**Information provided:**
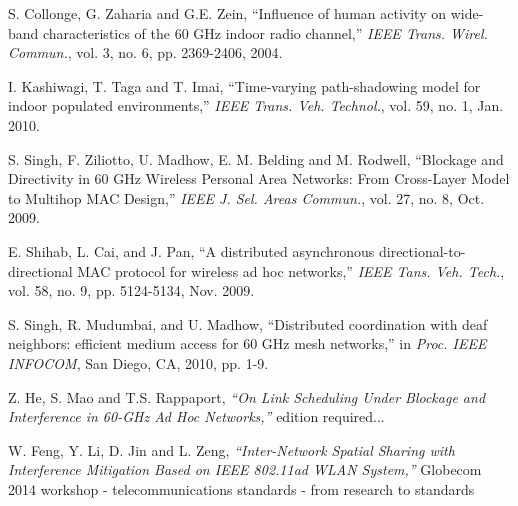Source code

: \documentclass[10pt, conference, letterpaper]{IEEEtran}
\begin{document}
\begin{thebibliography}{50}
S. Collonge, G. Zaharia and G.E. Zein, ``Influence of human activity on wide-band characteristics of the 60 GHz indoor radio channel,'' \emph{IEEE Trans. Wirel. Commun.}, vol. 3,  no. 6, pp. 2369-2406, 2004.

I. Kashiwagi, T. Taga and T. Imai, ``Time-varying path-shadowing model for indoor populated environments,'' \emph{IEEE Trans. Veh. Technol.}, vol. 59, no. 1, Jan. 2010.

S. Singh, F. Ziliotto, U. Madhow, E. M. Belding and M. Rodwell, ``Blockage and Directivity in 60 GHz Wireless Personal Area Networks: From Cross-Layer Model to Multihop MAC Design,'' \emph{IEEE J. Sel. Areas Commun.}, vol. 27, no. 8, Oct. 2009.




E. Shihab, L. Cai, and J. Pan, ``A distributed asynchronous directional-to-directional MAC protocol for wireless ad hoc networks,'' \emph{IEEE Tans. Veh. Tech.}, vol. 58, no. 9, pp. 5124-5134, Nov. 2009. 

S. Singh, R. Mudumbai, and U. Madhow, ``Distributed coordination with deaf neighbors: efficient medium access for 60 GHz mesh networks,'' in \emph{Proc. IEEE INFOCOM}, San Diego, CA, 2010, pp. 1-9.

Z. He, S. Mao and T.S. Rappaport, \emph{``On Link Scheduling Under Blockage and Interference in 60-GHz Ad Hoc Networks,''} edition required...

W. Feng, Y. Li, D. Jin and L. Zeng, \emph{``Inter-Network Spatial Sharing with Interference Mitigation Based on IEEE 802.11ad WLAN System,''} Globecom 2014 workshop - telecommunications standards - from research to standards



\end{thebibliography}
\end{document}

**Task objective:**
Your job is to copy out every line from the records above that has the word "thebibliography".

**Exercise solution:**
\begin{thebibliography}{50}
\end{thebibliography}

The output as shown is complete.